Business Services Industry
Fitch Rates Sun Communities' $150MM Senior Unsecured Notes 'BBB-'
Business Wire, April 8, 2003
Business Editors
NEW YORK--(BUSINESS WIRE)--April 8, 2003
Fitch Ratings has assigned a 'BBB-' rating to the $150 million 5.75% seven-year senior unsecured notes issued today by Sun Communities Operating L.P., which is the operating partnership of Sun Communities, Inc. (NYSE: SUI). At the same time, Fitch has affirmed the 'BBB-' rating on the existing $285 million of senior unsecured notes due 2003 through 2008, and the 'BB ' rating of the approximately $50 million outstanding preferred stock. The Rating Outlook is Stable.

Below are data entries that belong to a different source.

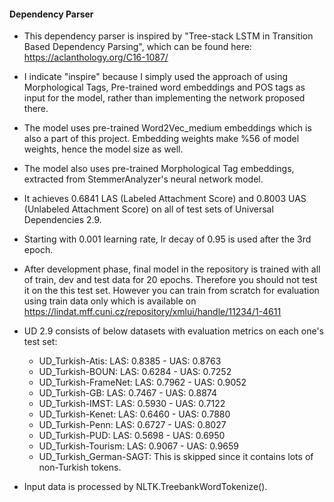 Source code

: #### Dependency Parser

- This dependency parser is inspired by "Tree-stack LSTM in Transition Based Dependency Parsing",
which can be found here: https://aclanthology.org/C16-1087/
- I indicate "inspire" because I simply used the approach of using Morphological Tags, Pre-trained word embeddings and POS tags as input for the model, rather than implementing the network proposed there.
- The model uses pre-trained Word2Vec_medium embeddings which is also a part of this project. Embedding weights make %56 of model weights, hence the model size as well.
- The model also uses pre-trained Morphological Tag embeddings, extracted from StemmerAnalyzer's neural network model.

- It achieves 0.6841 LAS (Labeled Attachment Score) and 0.8003 UAS (Unlabeled Attachment Score) on all of test sets of Universal Dependencies 2.9.
- Starting with 0.001 learning rate, lr decay of 0.95 is used after the 3rd epoch.
- After development phase, final model in the repository is trained with all of train, dev and test data for 20 epochs. Therefore you should not test it on the this test set. However you can train from scratch for evaluation using train data only which is available on https://lindat.mff.cuni.cz/repository/xmlui/handle/11234/1-4611
- UD 2.9 consists of below datasets with evaluation metrics on each one's test set:
	- UD_Turkish-Atis: LAS: 0.8385 - UAS: 0.8763
	- UD_Turkish-BOUN: LAS: 0.6284 - UAS: 0.7252
	- UD_Turkish-FrameNet: LAS: 0.7962 - UAS: 0.9052
	- UD_Turkish-GB: LAS: 0.7467 - UAS: 0.8874
	- UD_Turkish-IMST: LAS: 0.5930 - UAS: 0.7122
	- UD_Turkish-Kenet: LAS: 0.6460 - UAS: 0.7880
	- UD_Turkish-Penn: LAS: 0.6727 - UAS: 0.8027
	- UD_Turkish-PUD: LAS: 0.5698 - UAS: 0.6950
	- UD_Turkish-Tourism: LAS: 0.9067 - UAS: 0.9659
	- UD_Turkish_German-SAGT: This is skipped since it contains lots of non-Turkish tokens.

- Input data is processed by NLTK.TreebankWordTokenize(). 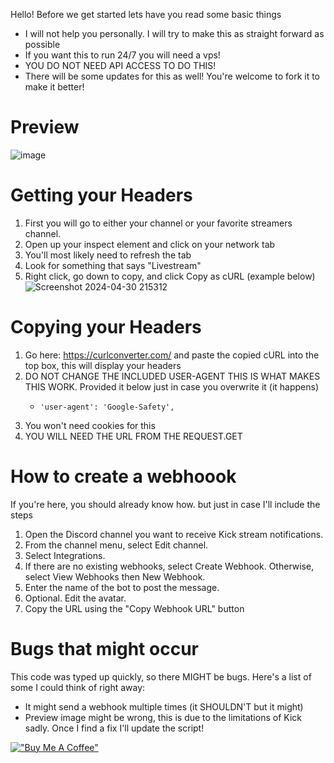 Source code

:Hello! Before we get started lets have you read some basic things

- I will not help you personally. I will try to make this as straight forward as possible
- If you want this to run 24/7 you will need a vps!
- YOU DO NOT NEED API ACCESS TO DO THIS!
- There will be some updates for this as well! You're welcome to fork it to make it better!

Preview
========================
![image](https://github.com/AkaCurtis/kick-webhook/assets/63390006/887d7c8a-89b9-4531-a385-d33a94d11cf8)


Getting your Headers
========================

1. First you will go to either your channel or your favorite streamers channel. 
2. Open up your inspect element and click on your network tab
3. You'll most likely need to refresh the tab
4. Look for something that says "Livestream"
5. Right click, go down to copy, and click Copy as cURL (example below)
![Screenshot 2024-04-30 215312](https://github.com/AkaCurtis/kick-webhook/assets/63390006/c286db31-008e-4e7f-bdd3-9bb7fba84228)

Copying your Headers
========================
1. Go here: https://curlconverter.com/ and paste the copied cURL into the top box, this will display your headers 
2. DO NOT CHANGE THE INCLUDED USER-AGENT THIS IS WHAT MAKES THIS WORK. Provided it below just in case you overwrite it (it happens)
    -     'user-agent': 'Google-Safety',
3. You won't need cookies for this
4. YOU WILL NEED THE URL FROM THE REQUEST.GET

How to create a webhoook
========================
If you're here, you should already know how. but just in case I'll include the steps

1. Open the Discord channel you want to receive Kick stream notifications.
2. From the channel menu, select Edit channel.
3. Select Integrations.
4. If there are no existing webhooks, select Create Webhook. Otherwise, select View Webhooks then New Webhook.
5. Enter the name of the bot to post the message.
6. Optional. Edit the avatar.
7. Copy the URL using the "Copy Webhook URL" button

Bugs that might occur
========================
This code was typed up quickly, so there MIGHT be bugs. Here's a list of some I could think of right away:
- It might send a webhook multiple times (it SHOULDN'T but it might)
- Preview image might be wrong, this is due to the limitations of Kick sadly. Once I find a fix I'll update the script!

[!["Buy Me A Coffee"](https://www.buymeacoffee.com/assets/img/custom_images/orange_img.png)](https://cash.app/$WRDSY)
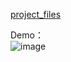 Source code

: [project_files](https://github.com/joehuangx/LokiHub/tree/main/IngredientBot)

Demo：<br>
![image](https://github.com/Wu-Hsuan/2022_summer/blob/main/IngredientBOT/DEMO02.gif)

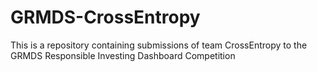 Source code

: # GRMDS-CrossEntropy
This is a repository containing submissions of team CrossEntropy to the GRMDS Responsible Investing Dashboard Competition
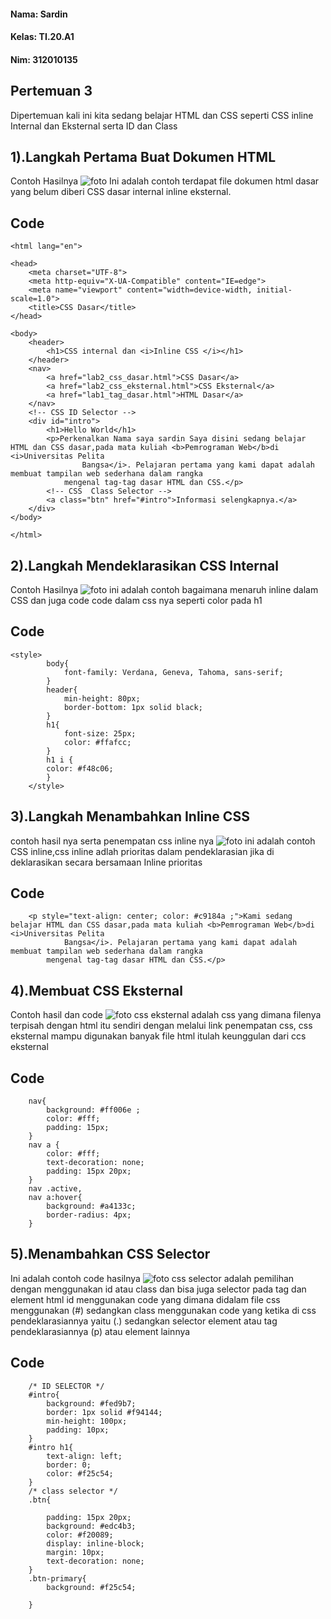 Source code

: #### Nama: Sardin
#### Kelas: TI.20.A1
#### Nim: 312010135

## Pertemuan 3
Dipertemuan kali ini kita sedang belajar HTML dan CSS seperti CSS inline Internal dan Eksternal serta ID dan Class
## 1).Langkah Pertama Buat Dokumen HTML
Contoh Hasilnya
![foto](img/css1.png)
Ini adalah contoh terdapat file dokumen html dasar yang belum diberi CSS dasar internal inline eksternal.
## Code 
 <!DOCTYPE html>
    <html lang="en">

    <head>
        <meta charset="UTF-8">
        <meta http-equiv="X-UA-Compatible" content="IE=edge">
        <meta name="viewport" content="width=device-width, initial-scale=1.0">
        <title>CSS Dasar</title>
    </head>

    <body>
        <header>
            <h1>CSS internal dan <i>Inline CSS </i></h1>
        </header>
        <nav>
            <a href="lab2_css_dasar.html">CSS Dasar</a>
            <a href="lab2_css_eksternal.html">CSS Eksternal</a>
            <a href="lab1_tag_dasar.html">HTML Dasar</a>
        </nav>
        <!-- CSS ID Selector -->
        <div id="intro">
            <h1>Hello World</h1>
            <p>Perkenalkan Nama saya sardin Saya disini sedang belajar HTML dan CSS dasar,pada mata kuliah <b>Pemrograman Web</b>di <i>Universitas Pelita
                    Bangsa</i>. Pelajaran pertama yang kami dapat adalah membuat tampilan web sederhana dalam rangka
                mengenal tag-tag dasar HTML dan CSS.</p>
            <!-- CSS  Class Selector -->
            <a class="btn" href="#intro">Informasi selengkapnya.</a>
        </div>
    </body>

    </html>   
## 2).Langkah Mendeklarasikan CSS Internal
Contoh Hasilnya
![foto](img/css2.png)
 ini adalah contoh bagaimana menaruh inline dalam CSS dan juga code code dalam css nya seperti color pada h1
## Code
    <style>
            body{
                font-family: Verdana, Geneva, Tahoma, sans-serif;
            }
            header{
                min-height: 80px;
                border-bottom: 1px solid black;
            }
            h1{
                font-size: 25px;
                color: #ffafcc;
            }
            h1 i {
            color: #f48c06; 
            }
        </style>
## 3).Langkah Menambahkan Inline CSS
 contoh hasil nya serta penempatan css inline nya
![foto](img/css3.png)
ini adalah contoh CSS inline,css inline adlah prioritas dalam pendeklarasian jika di deklarasikan secara bersamaan Inline prioritas
## Code
<!-- INLINE CSS (p) -->
        <p style="text-align: center; color: #c9184a ;">Kami sedang belajar HTML dan CSS dasar,pada mata kuliah <b>Pemrograman Web</b>di <i>Universitas Pelita
                Bangsa</i>. Pelajaran pertama yang kami dapat adalah membuat tampilan web sederhana dalam rangka
            mengenal tag-tag dasar HTML dan CSS.</p>
## 4).Membuat CSS Eksternal
Contoh hasil dan code
![foto](img/css4.png)
css eksternal adalah css yang dimana filenya terpisah dengan html itu sendiri dengan melalui link penempatan css, css eksternal mampu digunakan banyak file html itulah keunggulan dari ccs eksternal
## Code
        nav{
            background: #ff006e ; 
            color: #fff;
            padding: 15px;
        }
        nav a {
            color: #fff;
            text-decoration: none;
            padding: 15px 20px;
        }
        nav .active,
        nav a:hover{
            background: #a4133c;
            border-radius: 4px;
        }
## 5).Menambahkan CSS Selector
Ini adalah contoh code hasilnya
![foto](img/css5.png)
css selector adalah pemilihan dengan menggunakan id atau class dan bisa juga selector pada tag dan element html id menggunakan code yang dimana didalam file css menggunakan (#) sedangkan class menggunakan code yang ketika di css pendeklarasiannya yaitu (.) sedangkan selector element atau tag pendeklarasiannya (p) atau element lainnya
## Code
        /* ID SELECTOR */
        #intro{
            background: #fed9b7;
            border: 1px solid #f94144;
            min-height: 100px;
            padding: 10px;
        }
        #intro h1{
            text-align: left;
            border: 0;
            color: #f25c54;
        }
        /* class selector */
        .btn{

            padding: 15px 20px;
            background: #edc4b3;
            color: #f20089;
            display: inline-block;
            margin: 10px;
            text-decoration: none;
        }
        .btn-primary{
            background: #f25c54;
            
        } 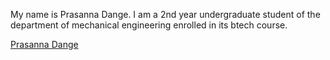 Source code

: My name is Prasanna Dange.
I am a 2nd year undergraduate student of the department of mechanical engineering enrolled in its btech course. 

[Prasanna Dange](https://github.com/prasanna-dange) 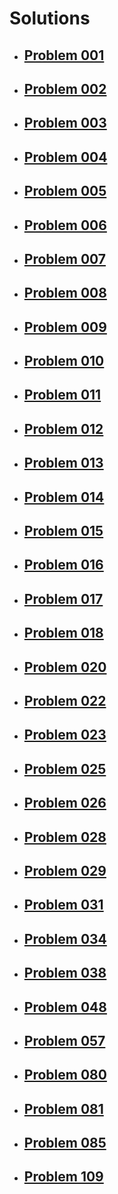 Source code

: # Solutions 
* ## [Problem 001](problem-001/README.md) 
* ## [Problem 002](problem-002/README.md) 
* ## [Problem 003](problem-003/README.md) 
* ## [Problem 004](problem-004/README.md) 
* ## [Problem 005](problem-005/README.md) 
* ## [Problem 006](problem-006/README.md) 
* ## [Problem 007](problem-007/README.md) 
* ## [Problem 008](problem-008/README.md) 
* ## [Problem 009](problem-009/README.md) 
* ## [Problem 010](problem-010/README.md) 
* ## [Problem 011](problem-011/README.md) 
* ## [Problem 012](problem-012/README.md) 
* ## [Problem 013](problem-013/README.md) 
* ## [Problem 014](problem-014/README.md) 
* ## [Problem 015](problem-015/README.md) 
* ## [Problem 016](problem-016/README.md) 
* ## [Problem 017](problem-017/README.md) 
* ## [Problem 018](problem-018/README.md) 
* ## [Problem 020](problem-020/README.md) 
* ## [Problem 022](problem-022/README.md) 
* ## [Problem 023](problem-023/README.md) 
* ## [Problem 025](problem-025/README.md) 
* ## [Problem 026](problem-026/README.md) 
* ## [Problem 028](problem-028/README.md) 
* ## [Problem 029](problem-029/README.md) 
* ## [Problem 031](problem-031/README.md) 
* ## [Problem 034](problem-034/README.md) 
* ## [Problem 038](problem-038/README.md) 
* ## [Problem 048](problem-048/README.md) 
* ## [Problem 057](problem-057/README.md) 
* ## [Problem 080](problem-080/README.md) 
* ## [Problem 081](problem-081/README.md) 
* ## [Problem 085](problem-085/README.md) 
* ## [Problem 109](problem-109/README.md) 

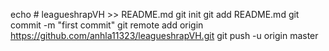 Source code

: echo # leagueshrapVH >> README.md
git init
git add README.md
git commit -m "first commit"
git remote add origin https://github.com/anhla11323/leagueshrapVH.git
git push -u origin master
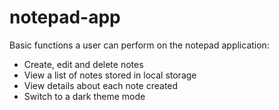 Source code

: # notepad-app

Basic functions a user can perform on the notepad application:
- Create, edit and delete notes
- View a list of notes stored in local storage
- View details about each note created
- Switch to a dark theme mode
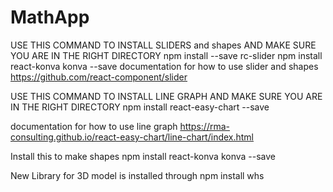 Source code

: # MathApp
USE THIS COMMAND TO INSTALL SLIDERS and shapes AND MAKE SURE YOU ARE IN THE RIGHT DIRECTORY 
npm install --save rc-slider
npm install react-konva konva --save
documentation for how to use slider and shapes
https://github.com/react-component/slider

USE THIS COMMAND TO INSTALL LINE GRAPH AND MAKE SURE YOU ARE IN THE RIGHT DIRECTORY npm install react-easy-chart --save

documentation for how to use line graph
https://rma-consulting.github.io/react-easy-chart/line-chart/index.html

Install this to make shapes
npm install react-konva konva --save

New Library for 3D model is installed through
npm install whs
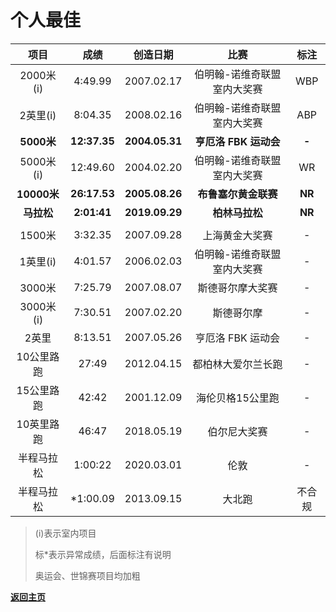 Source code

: # 个人最佳

|    项目     |     成绩     |    创造日期    |            比赛             |  标注  |
| :---------: | :----------: | :------------: | :-------------------------: | :----: |
|  2000米(i)  |   4:49.99    |   2007.02.17   | 伯明翰-诺维奇联盟室内大奖赛 |  WBP   |
|  2英里(i)   |   8:04.35    |   2008.02.16   | 伯明翰-诺维奇联盟室内大奖赛 |  ABP   |
| **5000米**  | **12:37.35** | **2004.05.31** |    **亨厄洛 FBK 运动会**    | **-**  |
|  5000米(i)  |   12:49.60   |   2004.02.20   | 伯明翰-诺维奇联盟室内大奖赛 |   WR   |
| **10000米** | **26:17.53** | **2005.08.26** |    **布鲁塞尔黄金联赛**     | **NR** |
| **马拉松**  | **2:01:41**  | **2019.09.29** |       **柏林马拉松**        | **NR** |
|             |              |                |                             |        |
|   1500米    |   3:32.35    |   2007.09.28   |       上海黄金大奖赛        |   -    |
|  1英里(i)   |   4:01.57    |   2006.02.03   | 伯明翰-诺维奇联盟室内大奖赛 |   -    |
|   3000米    |   7:25.79    |   2007.08.07   |      斯德哥尔摩大奖赛       |   -    |
|  3000米(i)  |   7:30.51    |   2007.02.20   |         斯德哥尔摩          |   -    |
|    2英里    |   8:13.51    |   2007.05.26   |      亨厄洛 FBK 运动会      |   -    |
| 10公里路跑  |    27:49     |   2012.04.15   |     都柏林大爱尔兰长跑      |   -    |
| 15公里路跑  |    42:42     |   2001.12.09   |      海伦贝格15公里跑       |   -    |
| 10英里路跑  |    46:47     |   2018.05.19   |        伯尔尼大奖赛         |   -    |
| 半程马拉松  |   1:00:22    |   2020.03.01   |            伦敦             |   -    |
| 半程马拉松  |   *1:00.09   |   2013.09.15   |           大北跑            | 不合规 |

> (i)表示室内项目
>
> 标*表示异常成绩，后面标注有说明
>
> 奥运会、世锦赛项目均加粗

**[返回主页](./Profile.md)**
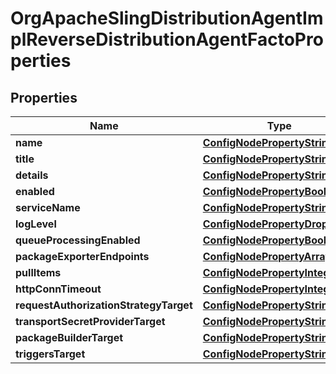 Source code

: 

# OrgApacheSlingDistributionAgentImplReverseDistributionAgentFactoProperties

## Properties

Name | Type | Description | Notes
------------ | ------------- | ------------- | -------------
**name** | [**ConfigNodePropertyString**](ConfigNodePropertyString.md) |  |  [optional]
**title** | [**ConfigNodePropertyString**](ConfigNodePropertyString.md) |  |  [optional]
**details** | [**ConfigNodePropertyString**](ConfigNodePropertyString.md) |  |  [optional]
**enabled** | [**ConfigNodePropertyBoolean**](ConfigNodePropertyBoolean.md) |  |  [optional]
**serviceName** | [**ConfigNodePropertyString**](ConfigNodePropertyString.md) |  |  [optional]
**logLevel** | [**ConfigNodePropertyDropDown**](ConfigNodePropertyDropDown.md) |  |  [optional]
**queueProcessingEnabled** | [**ConfigNodePropertyBoolean**](ConfigNodePropertyBoolean.md) |  |  [optional]
**packageExporterEndpoints** | [**ConfigNodePropertyArray**](ConfigNodePropertyArray.md) |  |  [optional]
**pullItems** | [**ConfigNodePropertyInteger**](ConfigNodePropertyInteger.md) |  |  [optional]
**httpConnTimeout** | [**ConfigNodePropertyInteger**](ConfigNodePropertyInteger.md) |  |  [optional]
**requestAuthorizationStrategyTarget** | [**ConfigNodePropertyString**](ConfigNodePropertyString.md) |  |  [optional]
**transportSecretProviderTarget** | [**ConfigNodePropertyString**](ConfigNodePropertyString.md) |  |  [optional]
**packageBuilderTarget** | [**ConfigNodePropertyString**](ConfigNodePropertyString.md) |  |  [optional]
**triggersTarget** | [**ConfigNodePropertyString**](ConfigNodePropertyString.md) |  |  [optional]



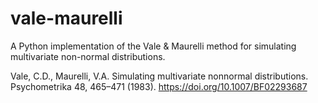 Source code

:# vale-maurelli

A Python implementation of the Vale & Maurelli method for simulating multivariate non-normal distributions.

Vale, C.D., Maurelli, V.A. Simulating multivariate nonnormal distributions. Psychometrika 48, 465–471 (1983). https://doi.org/10.1007/BF02293687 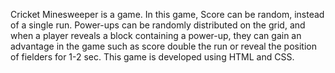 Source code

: Cricket Minesweeper is a game. In this game, Score can be random, instead of a single run. Power-ups can be randomly distributed on the grid, and when a player reveals a block containing a power-up, they can gain an advantage in the game such as score double the run or reveal the position of fielders for 1-2 sec.
This game is developed using HTML and CSS.
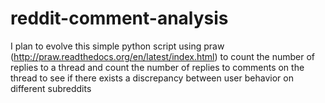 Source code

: reddit-comment-analysis
=======================
I plan to evolve this simple python script using praw (http://praw.readthedocs.org/en/latest/index.html) 
to count the number of replies to a thread and count the number of replies to comments on the thread to 
see if there exists a discrepancy between user behavior on different subreddits
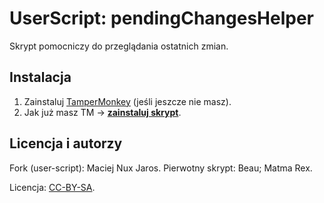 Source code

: # UserScript: pendingChangesHelper

Skrypt pomocniczy do przeglądania ostatnich zmian.

Instalacja
----------

1. Zainstaluj [TamperMonkey](https://addons.mozilla.org/pl/firefox/addon/tampermonkey/) (jeśli jeszcze nie masz).
2. Jak już masz TM &rarr; **[zainstaluj skrypt](https://github.com/Eccenux/wiki-pendingChangesHelper/raw/master/pendingChangesHelper.user.js)**.

Licencja i autorzy
----------------------------

Fork (user-script): Maciej Nux Jaros.
Pierwotny skrypt: Beau; Matma Rex.

Licencja: [CC-BY-SA](https://creativecommons.org/licenses/by-sa/3.0/).
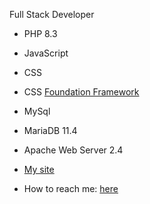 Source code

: Full Stack Developer
- PHP 8.3
- JavaScript
- CSS
- CSS [Foundation Framework](https://get.foundation/)
- MySql
- MariaDB 11.4
- Apache Web Server 2.4
  

- [My site](https://jessdigisys.com)
- How to reach me: [here](mailto:phpdeveloper@jessdigisys.com)


<!---
PHPDev7313/PHPDev7313 is a ✨ special ✨ repository because its `README.md` (this file) appears on your GitHub profile.
You can click the Preview link to take a look at your changes.
--->
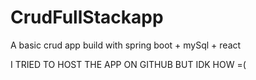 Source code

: # CrudFullStackapp
A basic crud app build with spring boot + mySql + react  

I TRIED TO HOST THE APP ON GITHUB BUT IDK HOW =(
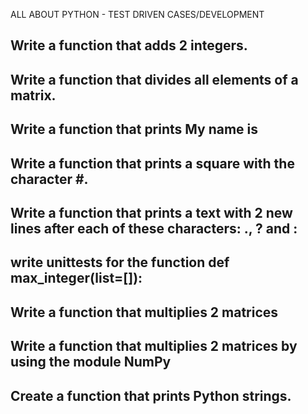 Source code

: ALL ABOUT PYTHON - TEST DRIVEN CASES/DEVELOPMENT

## Write a function that adds 2 integers.

## Write a function that divides all elements of a matrix.

## Write a function that prints My name is <first name> <last name>

## Write a function that prints a square with the character #.

## Write a function that prints a text with 2 new lines after each of these characters: ., ? and :

## write unittests for the function def max_integer(list=[]):

## Write a function that multiplies 2 matrices

## Write a function that multiplies 2 matrices by using the module NumPy

## Create a function that prints Python strings.
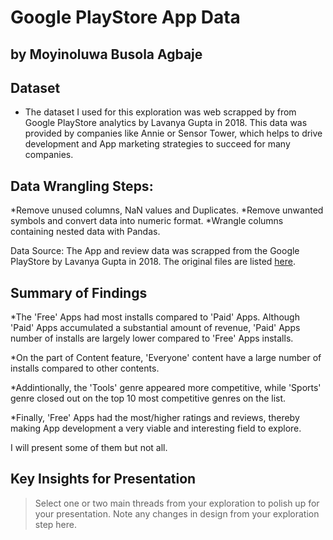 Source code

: # Google PlayStore App Data
## by Moyinoluwa Busola Agbaje


## Dataset

- The dataset I used for this exploration was web scrapped by from Google PlayStore analytics by Lavanya Gupta in 2018. This data was provided by companies like Annie or Sensor Tower, which helps to drive development and App marketing strategies to succeed for many companies.

## Data Wrangling Steps:

*Remove unused columns, NaN values and Duplicates.
*Remove unwanted symbols and convert data into numeric format.
*Wrangle columns containing nested data with Pandas.

Data Source:
The App and review data was scrapped from the Google PlayStore by Lavanya Gupta in 2018. The original files are listed [here](https://www.kaggle.com/datasets/lava18/google-play-store-apps).

## Summary of Findings

*The 'Free' Apps had most installs compared to 'Paid' Apps. Although 'Paid' Apps accumulated a substantial amount of revenue, 'Paid' Apps number of installs are largely lower compared to 'Free' Apps installs.

*On the part of Content feature, 'Everyone' content have a large number of installs compared to other contents.

*Addintionally, the 'Tools' genre appeared more competitive, while 'Sports' genre closed out on the top 10 most competitive genres on the list.

*Finally, 'Free' Apps had the most/higher ratings and reviews, thereby making App development a very viable and interesting field to explore.

I will present some of them but not all.


## Key Insights for Presentation

> Select one or two main threads from your exploration to polish up for your presentation. Note any changes in design from your exploration step here.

The ratings are supported by the relatively stable cash flow attributes of SUI's core portfolio of class A/B manufactured home communities, a high ratio of unencumbered assets, and the firm's ability to maintain 92% occupancy levels in a more difficult operating environment.
Nevertheless, these positive aspects are tempered by SUI's increased use of debt leverage over the last several fiscal years and reduced debt protection measures, as well as increased off-balance sheet exposure to its joint venture partners. The ratings also consider the weaker macro-industry conditions affecting all manufactured home community owners, including poor underwriting and oversupply, which has resulted in heightened problem assets, a reduction in financing available for home purchasers, increased supply from home repossessions, job losses, and lower unit absorption. The Rating Outlook is Stable to the extent that SUI is able to maintain sufficient cash flows from its core operations to maintain current debt protection levels.
The current ratings reflect the fact that SUI's debt leverage has materially increased since 2000 from 42% debt/adjusted book to 51% as of year-end 2002 while coverage levels have also deteriorated as EBITDA/Interest has fallen from 3.4 times (x) in 2000 to 2.9x as of year end 2002. In addition to rising consolidated leverage, Fitch has also identified additional off-balance sheet risk associated with SUI's investment (27% ownership) in Origen Financial L.L.C., which originates and securitizes consumer loans for manufactured home buyers.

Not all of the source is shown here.